- **Brief**
Copy exactly the lines from the beginning of the data down to and including the line holding "a Objetos (POO)", without any pictures.

- **The records**
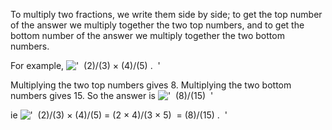 To multiply two fractions, we write them side by side; to get the top
number of the answer we multiply together the two top numbers, and to
get the bottom number of the answer we multiply together the two bottom
numbers.

For example,
!['  (2)/(3) × (4)/(5) .  '](../dictionary/equation_images/4195.1..png)

Multiplying the two top numbers gives 8. Multiplying the two bottom
numbers gives 15. So the answer is
!['  (8)/(15)  '](../dictionary/equation_images/4195.2..png)

ie
!['  (2)/(3) × (4)/(5) = (2 × 4)/(3 × 5)  = (8)/(15) .  '](../dictionary/equation_images/4195.3..png)
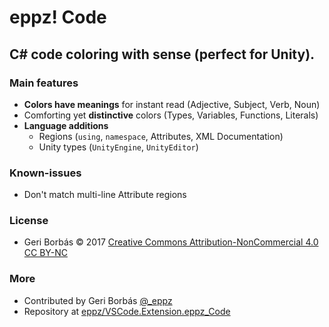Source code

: # eppz! Code
## C# code **coloring with sense** (perfect for Unity).


### Main features

* **Colors have meanings** for instant read (Adjective, Subject, Verb, Noun)
* Comforting yet **distinctive** colors (Types, Variables, Functions, Literals)
* **Language additions**
    + Regions (`using`, `namespace`, Attributes, XML Documentation)
    + Unity types (`UnityEngine`, `UnityEditor`)


### Known-issues

* Don't match multi-line Attribute regions


### License

* Geri Borbás © 2017 [Creative Commons Attribution-NonCommercial 4.0 CC BY-NC](https://creativecommons.org/licenses/by-nc/4.0/legalcode)


### More

* Contributed by Geri Borbás [@_eppz](http://twitter.com/_eppz)
* Repository at [eppz/VSCode.Extension.eppz_Code](https://github.com/eppz/VSCode.Extension.eppz_Code.git)
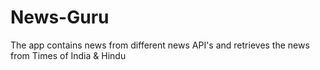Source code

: # News-Guru
The app contains news from different news API's and retrieves the news from Times of India &amp; Hindu
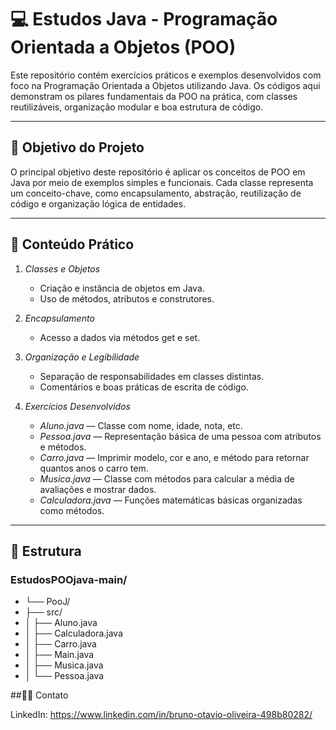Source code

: # 💻 Estudos Java - Programação Orientada a Objetos (POO)

Este repositório contém exercícios práticos e exemplos desenvolvidos com foco na Programação Orientada a Objetos utilizando Java. Os códigos aqui demonstram os pilares fundamentais da POO na prática, com classes reutilizáveis, organização modular e boa estrutura de código.

---

## 🎯 Objetivo do Projeto

O principal objetivo deste repositório é aplicar os conceitos de POO em Java por meio de exemplos simples e funcionais. Cada classe representa um conceito-chave, como encapsulamento, abstração, reutilização de código e organização lógica de entidades.

---

## 🧱 Conteúdo Prático

1. *Classes e Objetos*
   - Criação e instância de objetos em Java.
   - Uso de métodos, atributos e construtores.

2. *Encapsulamento*
   - Acesso a dados via métodos get e set.

3. *Organização e Legibilidade*
   - Separação de responsabilidades em classes distintas.
   - Comentários e boas práticas de escrita de código.

4. *Exercícios Desenvolvidos*
   - *Aluno.java* — Classe com nome, idade, nota, etc.
   - *Pessoa.java* — Representação básica de uma pessoa com atributos e métodos.
   - *Carro.java* — Imprimir modelo, cor e ano, e método para retornar quantos anos o carro tem.
   - *Musica.java* — Classe com métodos para calcular a média de avaliações e mostrar dados.
   - *Calculadora.java* — Funções matemáticas básicas organizadas como métodos.

---

## 📁 Estrutura

### EstudosPOOjava-main/ 
- └── PooJ/
- ├── src/
- │   ├── Aluno.java
- │   ├── Calculadora.java
- │   ├── Carro.java
- │   ├── Main.java
- │   ├── Musica.java
- │   └── Pessoa.java

##👨‍💻 Contato

LinkedIn: https://www.linkedin.com/in/bruno-otavio-oliveira-498b80282/

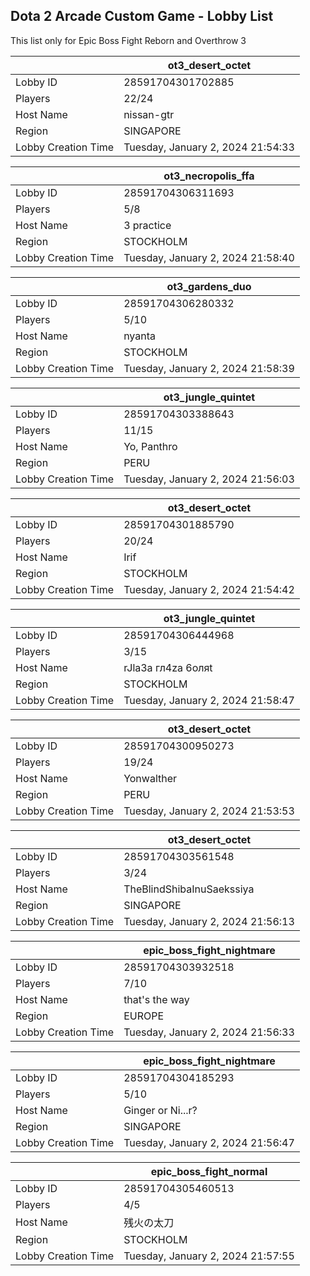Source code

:## Dota 2 Arcade Custom Game - Lobby List

This list only for Epic Boss Fight Reborn and Overthrow 3

|  | ot3_desert_octet |
| ------ | ------ |
| Lobby ID | 28591704301702885 |
| Players | 22/24 |
| Host Name | nissan-gtr |
| Region | SINGAPORE |
| Lobby Creation Time | Tuesday, January 2, 2024 21:54:33 |


|  | ot3_necropolis_ffa |
| ------ | ------ |
| Lobby ID | 28591704306311693 |
| Players | 5/8 |
| Host Name | 3 practice |
| Region | STOCKHOLM |
| Lobby Creation Time | Tuesday, January 2, 2024 21:58:40 |


|  | ot3_gardens_duo |
| ------ | ------ |
| Lobby ID | 28591704306280332 |
| Players | 5/10 |
| Host Name | nyanta |
| Region | STOCKHOLM |
| Lobby Creation Time | Tuesday, January 2, 2024 21:58:39 |


|  | ot3_jungle_quintet |
| ------ | ------ |
| Lobby ID | 28591704303388643 |
| Players | 11/15 |
| Host Name | Yo, Panthro |
| Region | PERU |
| Lobby Creation Time | Tuesday, January 2, 2024 21:56:03 |


|  | ot3_desert_octet |
| ------ | ------ |
| Lobby ID | 28591704301885790 |
| Players | 20/24 |
| Host Name | Irif |
| Region | STOCKHOLM |
| Lobby Creation Time | Tuesday, January 2, 2024 21:54:42 |


|  | ot3_jungle_quintet |
| ------ | ------ |
| Lobby ID | 28591704306444968 |
| Players | 3/15 |
| Host Name | rJla3a гл4za 6oляt |
| Region | STOCKHOLM |
| Lobby Creation Time | Tuesday, January 2, 2024 21:58:47 |


|  | ot3_desert_octet |
| ------ | ------ |
| Lobby ID | 28591704300950273 |
| Players | 19/24 |
| Host Name | Yonwalther |
| Region | PERU |
| Lobby Creation Time | Tuesday, January 2, 2024 21:53:53 |


|  | ot3_desert_octet |
| ------ | ------ |
| Lobby ID | 28591704303561548 |
| Players | 3/24 |
| Host Name | TheBlindShibaInuSaekssiya |
| Region | SINGAPORE |
| Lobby Creation Time | Tuesday, January 2, 2024 21:56:13 |


|  | epic_boss_fight_nightmare |
| ------ | ------ |
| Lobby ID | 28591704303932518 |
| Players | 7/10 |
| Host Name | that's the way |
| Region | EUROPE |
| Lobby Creation Time | Tuesday, January 2, 2024 21:56:33 |


|  | epic_boss_fight_nightmare |
| ------ | ------ |
| Lobby ID | 28591704304185293 |
| Players | 5/10 |
| Host Name | Ginger or Ni...r? |
| Region | SINGAPORE |
| Lobby Creation Time | Tuesday, January 2, 2024 21:56:47 |


|  | epic_boss_fight_normal |
| ------ | ------ |
| Lobby ID | 28591704305460513 |
| Players | 4/5 |
| Host Name | 残火の太刀 |
| Region | STOCKHOLM |
| Lobby Creation Time | Tuesday, January 2, 2024 21:57:55 |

- **Reply to the exercise**
 To multiply two fractions, we write them side by side; to get the top
number of the answer we multiply together the two top numbers, and to
get the bottom number of the answer we multiply together the two bottom
numbers.

For example,
!['  (2)/(3) × (4)/(5) .  '](../dictionary/equation_images/4195.1..png)

Multiplying the two top numbers gives 8. Multiplying the two bottom
numbers gives 15. So the answer is
!['  (8)/(15)  '](../dictionary/equation_images/4195.2..png)

ie
!['  (2)/(3) × (4)/(5) = (2 × 4)/(3 × 5)  = (8)/(15) .  '](../dictionary/equation_images/4195.3..png)
Source code

: # eppz! Code
## C# code **coloring with sense** (perfect for Unity).


### Main features

* **Colors have meanings** for instant read (Adjective, Subject, Verb, Noun)
* Comforting yet **distinctive** colors (Types, Variables, Functions, Literals)
* **Language additions**
    + Regions (`using`, `namespace`, Attributes, XML Documentation)
    + Unity types (`UnityEngine`, `UnityEditor`)


### Known-issues

* Don't match multi-line Attribute regions


### License

* Geri Borbás © 2017 [Creative Commons Attribution-NonCommercial 4.0 CC BY-NC](https://creativecommons.org/licenses/by-nc/4.0/legalcode)


### More

* Contributed by Geri Borbás [@_eppz](http://twitter.com/_eppz)
* Repository at [eppz/VSCode.Extension.eppz_Code](https://github.com/eppz/VSCode.Extension.eppz_Code.git)
Source code

: # News-Guru
The app contains news from different news API's and retrieves the news from Times of India &amp; Hindu
Source code

: # 💻 Estudos Java - Programação Orientada a Objetos (POO)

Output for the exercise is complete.